Large-scale pre-training using egocentric human videos has proven effective for robot learning. However, the models pre-trained on such data can be suboptimal for robot learning due to the significant visual gap between human hands and those of different robots. To remedy this, we propose H2R, a human-to-robot data augmentation pipeline that converts egocentric human videos into robot-centric visual data. H2R estimates human hand pose from videos, retargets the motion to simulated robotic arms, removes human limbs via segmentation and inpainting, and composites rendered robot embodiments into the original frames with camera-aligned geometry. This process explicitly bridges the visual gap between human and robot embodiments during pre-training. We apply H2R to augment large-scale egocentric human video datasets such as Ego4D and SSv2. To verify the effectiveness of the augmentation pipeline, we introduce a CLIP-based image-text similarity metric that quantitatively evaluates the semantic fidelity of robot-rendered frames to the original human actions. We evaluate H2R through comprehensive experiments in both simulation and real-world settings. In simulation, H2R consistently improves downstream success rates across four benchmark suites-Robomimic, RLBench, PushT, and CortexBench-yielding gains of 1.3%-10.2% across different visual encoders and policy learning methods. In real-world experiments, H2R improves performance on UR5 and dual-arm Franka/UR5 manipulation platforms, achieving 3.3%-23.3% success rate gains across gripper-based, dexterous, and bimanual tasks. We further demonstrate the potential of H2R in cross-embodiment generalization and its compatibility with vision-language-action models. These results indicate that H2R improves the generalization ability of robotic policies by mitigating the visual discrepancies between human and robot domains.

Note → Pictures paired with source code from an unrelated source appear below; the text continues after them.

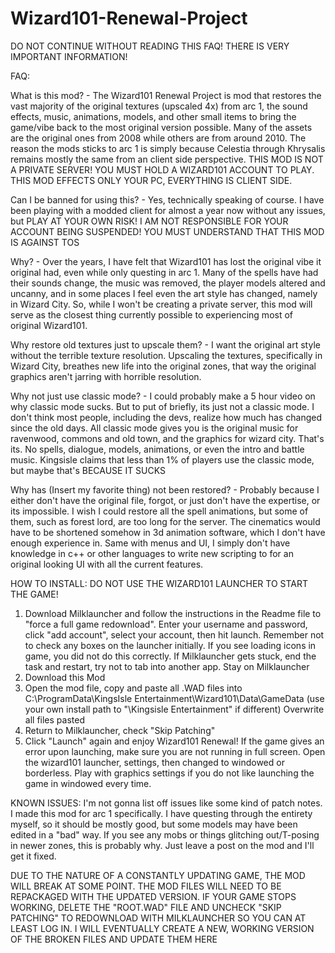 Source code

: # Wizard101-Renewal-Project
 ﻿DO NOT CONTINUE WITHOUT READING THIS FAQ! THERE IS VERY IMPORTANT INFORMATION!


FAQ: 

What is this mod? - The Wizard101 Renewal Project is mod that restores the vast majority of the original textures (upscaled 4x) from arc 1, the sound effects, music, animations, models, and other small items to bring the game/vibe back to the most original version possible. Many of the assets are the original ones from 2008 while others are from around 2010. The reason the mods sticks to arc 1 is simply because Celestia through Khrysalis remains mostly the same from an client side perspective. THIS MOD IS NOT A PRIVATE SERVER! YOU MUST HOLD A WIZARD101 ACCOUNT TO PLAY. THIS MOD EFFECTS ONLY YOUR PC, EVERYTHING IS CLIENT SIDE. 

Can I be banned for using this? - Yes, technically speaking of course. I have been playing with a modded client for almost a year now without any issues, but PLAY AT YOUR OWN RISK! I AM NOT RESPONSIBLE FOR YOUR ACCOUNT BEING SUSPENDED! YOU MUST UNDERSTAND THAT THIS MOD IS AGAINST TOS

Why? - Over the years, I have felt that Wizard101 has lost the original vibe it original had, even while only questing in arc 1. Many of the spells have had their sounds change, the music was removed, the player models altered and uncanny, and in some places I feel even the art style has changed, namely in Wizard City. So, while I won't be creating a private server, this mod will serve as the closest thing currently possible to experiencing most of original Wizard101.

Why restore old textures just to upscale them? - I want the original art style without the terrible texture resolution. Upscaling the textures, specifically in Wizard City, breathes new life into the original zones, that way the original graphics aren't jarring with horrible resolution.

Why not just use classic mode? -  I could probably make a 5 hour video on why classic mode sucks. But to put of briefly, its just not a classic mode. I don't think most people, including the devs, realize how much has changed since the old days. All classic mode gives you is the original music for ravenwood, commons and old town, and the graphics for wizard city. That's its. No spells, dialogue, models, animations, or even the intro and battle music. Kingsisle claims that less than 1% of players use the classic mode, but maybe that's BECAUSE IT SUCKS

Why has  (Insert my favorite thing) not been restored? - Probably because I either don't have the original file, forgot, or just don't have the expertise, or its impossible. I wish I could restore all the spell animations, but some of them, such as forest lord, are too long for the server. The cinematics would have to be shortened somehow in 3d animation software, which I don't have enough experience in. Same with menus and UI, I simply don't have knowledge in c++ or other languages to write new scripting to for an original looking UI with all the current features.

HOW TO INSTALL:
DO NOT USE THE WIZARD101 LAUNCHER TO START THE GAME!
1. Download Milklauncher and follow the instructions in the Readme file to "force a full game redownload". Enter your username and password, click "add account", select your account, then hit launch. Remember not to check any boxes on the launcher initially. If you see loading icons in game, you did not do this correctly. If Milklauncher gets stuck, end the task and restart, try not to tab into another app. Stay on Milklauncher
2. Download this Mod
3. Open the mod file, copy and paste all .WAD files into C:\ProgramData\KingsIsle Entertainment\Wizard101\Data\GameData (use your own install path to "\Kingsisle Entertainment" if different) Overwrite all files pasted
4. Return to Milklauncher, check "Skip Patching"
5. Click "Launch" again and enjoy Wizard101 Renewal!
If the game gives an error upon launching, make sure you are not running in full screen. Open the wizard101 launcher, settings, then changed to windowed or borderless. Play with graphics settings if you do not like launching the game in windowed every time. 


KNOWN ISSUES: 
I'm not gonna list off issues like some kind of patch notes. I made this mod for arc 1 specifically. I have questing through the entirety myself, so it should be mostly good, but some models may have been edited in a "bad" way. If you see any mobs  or things glitching out/T-posing in newer zones, this is probably why. Just leave a post on the mod and I'll get it fixed.


DUE TO THE NATURE OF A CONSTANTLY UPDATING GAME, THE MOD WILL BREAK AT SOME POINT. THE MOD FILES WILL NEED TO BE REPACKAGED WITH THE UPDATED VERSION. IF YOUR GAME STOPS WORKING, DELETE THE "ROOT.WAD" FILE AND UNCHECK "SKIP PATCHING"  TO REDOWNLOAD WITH MILKLAUNCHER SO YOU CAN AT LEAST LOG IN. I WILL EVENTUALLY CREATE A NEW, WORKING VERSION OF THE BROKEN FILES AND UPDATE THEM HERE 
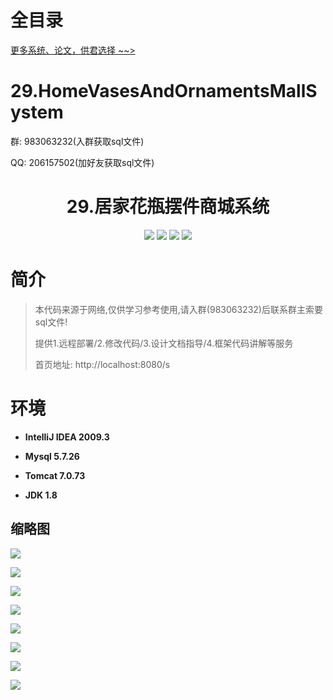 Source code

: # 全目录

[更多系统、论文，供君选择 ~~>](https://www.bitwise.net.cn)

# 29.HomeVasesAndOrnamentsMallSystem

<p>群: 983063232(入群获取sql文件)</p>
<p>QQ: 206157502(加好友获取sql文件)</p>

<p><h1 align="center">29.居家花瓶摆件商城系统</h1></p>



<p align="center">
	<img src="https://img.shields.io/badge/jdk-1.8-orange.svg"/>
    <img src="https://img.shields.io/badge/servlet-1.x-lightgrey.svg"/>
    <img src="https://img.shields.io/badge/jsp-1.x-blue.svg"/>
    <img src="https://img.shields.io/badge/jdbc-1.x-blue.svg"/>
</p>

# 简介


> 本代码来源于网络,仅供学习参考使用,请入群(983063232)后联系群主索要sql文件!
>
> 提供1.远程部署/2.修改代码/3.设计文档指导/4.框架代码讲解等服务
>
> 首页地址: http://localhost:8080/s


# 环境

- <b>IntelliJ IDEA 2009.3</b>

- <b>Mysql 5.7.26</b>

- <b>Tomcat 7.0.73</b>

- <b>JDK 1.8</b>


## 缩略图

![](https://bitwise.oss-cn-heyuan.aliyuncs.com/2024/9/10/f9c5acd0-1026-4f1d-a563-956a993374a7.png)

![](https://bitwise.oss-cn-heyuan.aliyuncs.com/2024/9/10/2cc6c6a0-614e-41d1-a7e5-a9a2d6b84694.png)

![](https://bitwise.oss-cn-heyuan.aliyuncs.com/2024/9/10/1a46a4f3-82a4-4adf-b37f-d7989801caf2.png)

![](https://bitwise.oss-cn-heyuan.aliyuncs.com/2024/9/10/e2f4c9b5-539e-4c25-867e-5bfca477cc0c.png)

![](https://bitwise.oss-cn-heyuan.aliyuncs.com/2024/9/10/87a81b2a-6402-40ef-850e-7a7b87077e23.png)

![](https://bitwise.oss-cn-heyuan.aliyuncs.com/2024/9/10/e4731b6d-24e6-4d8d-90ea-259bdb29200e.png)

![](https://bitwise.oss-cn-heyuan.aliyuncs.com/2024/9/10/5256f5a8-1586-4f2d-ba99-5ce55fd2ea1e.png)

![](https://bitwise.oss-cn-heyuan.aliyuncs.com/2024/9/10/82a0b13b-709b-46d5-8836-d31a8818b704.png)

翻译：大规模使用以人为中心的视频进行预训练已被证明对机器人学习是有效的。然而，由于人类手部与不同机器人手部之间存在显著的视觉差异，基于此类数据预训练的模型对于机器人学习可能并非最优。为解决此问题，我们提出了H2R，一种人机数据增强流程，可将以人为中心的视频转换为以机器人为中心的视觉数据。H2R从视频中估计人手姿态，将运动重定向到模拟的机械臂，通过分割和修复移除人体肢体，并将渲染的机器人实体以相机对齐的几何结构合成到原始帧中。该过程在预训练阶段显式地弥合了人类与机器人实体之间的视觉差异。我们应用H2R来增强大规模以人为中心的视频数据集，如Ego4D和SSv2。为验证该增强流程的有效性，我们引入了一种基于CLIP的图像-文本相似度度量，用于定量评估机器人渲染帧相对于原始人类动作的语义保真度。我们通过仿真和真实环境的综合实验评估H2R。在仿真中，H2R在四个基准测试套件——Robomimic、RLBench、PushT和CortexBench——中持续提升下游任务成功率，在不同的视觉编码器和策略学习方法上获得了1.3%–10.2%的性能提升。在真实世界实验中，H2R在UR5以及双臂Franka/UR5操作平台上提升了性能，在基于夹爪、灵巧操作和双手操作任务中实现了3.3%–23.3%的成功率提升。我们进一步展示了H2R在跨实体泛化方面的潜力及其与视觉-语言-动作模型的兼容性。这些结果表明，H2R通过减轻人类与机器人领域之间的视觉差异，提升了机器人策略的泛化能力。